[Saved entries]
-*-*-
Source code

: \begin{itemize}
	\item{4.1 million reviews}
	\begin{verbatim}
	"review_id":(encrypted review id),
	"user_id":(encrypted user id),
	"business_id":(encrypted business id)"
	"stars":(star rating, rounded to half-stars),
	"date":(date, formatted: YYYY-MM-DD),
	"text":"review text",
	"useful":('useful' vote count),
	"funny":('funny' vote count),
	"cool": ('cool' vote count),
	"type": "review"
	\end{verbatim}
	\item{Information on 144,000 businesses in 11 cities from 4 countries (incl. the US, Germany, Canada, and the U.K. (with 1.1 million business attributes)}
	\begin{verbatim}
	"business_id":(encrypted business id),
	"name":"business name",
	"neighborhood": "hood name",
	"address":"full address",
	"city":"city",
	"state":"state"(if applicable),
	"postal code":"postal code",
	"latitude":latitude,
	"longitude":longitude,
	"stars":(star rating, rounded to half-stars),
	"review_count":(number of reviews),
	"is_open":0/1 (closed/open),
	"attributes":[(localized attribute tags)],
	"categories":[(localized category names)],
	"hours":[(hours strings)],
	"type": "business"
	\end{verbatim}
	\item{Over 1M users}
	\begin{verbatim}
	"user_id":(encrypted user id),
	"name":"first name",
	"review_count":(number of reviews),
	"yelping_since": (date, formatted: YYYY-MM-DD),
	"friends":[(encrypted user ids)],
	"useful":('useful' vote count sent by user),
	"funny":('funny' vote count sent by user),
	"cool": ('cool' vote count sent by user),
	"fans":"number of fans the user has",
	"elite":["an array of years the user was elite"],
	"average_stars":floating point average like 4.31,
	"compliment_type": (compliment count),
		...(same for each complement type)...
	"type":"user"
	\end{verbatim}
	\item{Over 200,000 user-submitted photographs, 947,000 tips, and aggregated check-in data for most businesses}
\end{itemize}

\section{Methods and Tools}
-*-*-
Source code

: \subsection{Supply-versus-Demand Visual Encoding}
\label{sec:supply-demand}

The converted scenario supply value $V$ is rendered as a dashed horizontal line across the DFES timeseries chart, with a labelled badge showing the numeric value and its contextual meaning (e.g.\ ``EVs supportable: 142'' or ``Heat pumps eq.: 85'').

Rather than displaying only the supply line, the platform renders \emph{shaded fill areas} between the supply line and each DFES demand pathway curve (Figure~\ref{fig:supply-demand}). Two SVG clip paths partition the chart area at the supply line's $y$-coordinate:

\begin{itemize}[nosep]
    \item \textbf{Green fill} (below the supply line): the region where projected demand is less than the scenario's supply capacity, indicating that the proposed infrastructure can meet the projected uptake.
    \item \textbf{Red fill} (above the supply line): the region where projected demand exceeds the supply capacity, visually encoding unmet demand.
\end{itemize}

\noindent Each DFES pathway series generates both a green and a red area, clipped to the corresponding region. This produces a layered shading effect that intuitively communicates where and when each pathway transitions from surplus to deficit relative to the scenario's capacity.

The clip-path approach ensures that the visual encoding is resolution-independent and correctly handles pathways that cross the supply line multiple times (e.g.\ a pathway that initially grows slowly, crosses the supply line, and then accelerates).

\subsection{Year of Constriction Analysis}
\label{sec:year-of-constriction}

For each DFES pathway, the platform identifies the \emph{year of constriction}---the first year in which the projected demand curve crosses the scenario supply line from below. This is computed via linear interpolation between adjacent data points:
-*-*-
* _Aim of the task_
Show the lines where the word "area" appears in the entries.

* _Result below_
Rather than displaying only the supply line, the platform renders \emph{shaded fill areas} between the supply line and each DFES demand pathway curve (Figure~\ref{fig:supply-demand}). Two SVG clip paths partition the chart area at the supply line's $y$-coordinate:
\noindent Each DFES pathway series generates both a green and a red area, clipped to the corresponding region. This produces a layered shading effect that intuitively communicates where and when each pathway transitions from surplus to deficit relative to the scenario's capacity.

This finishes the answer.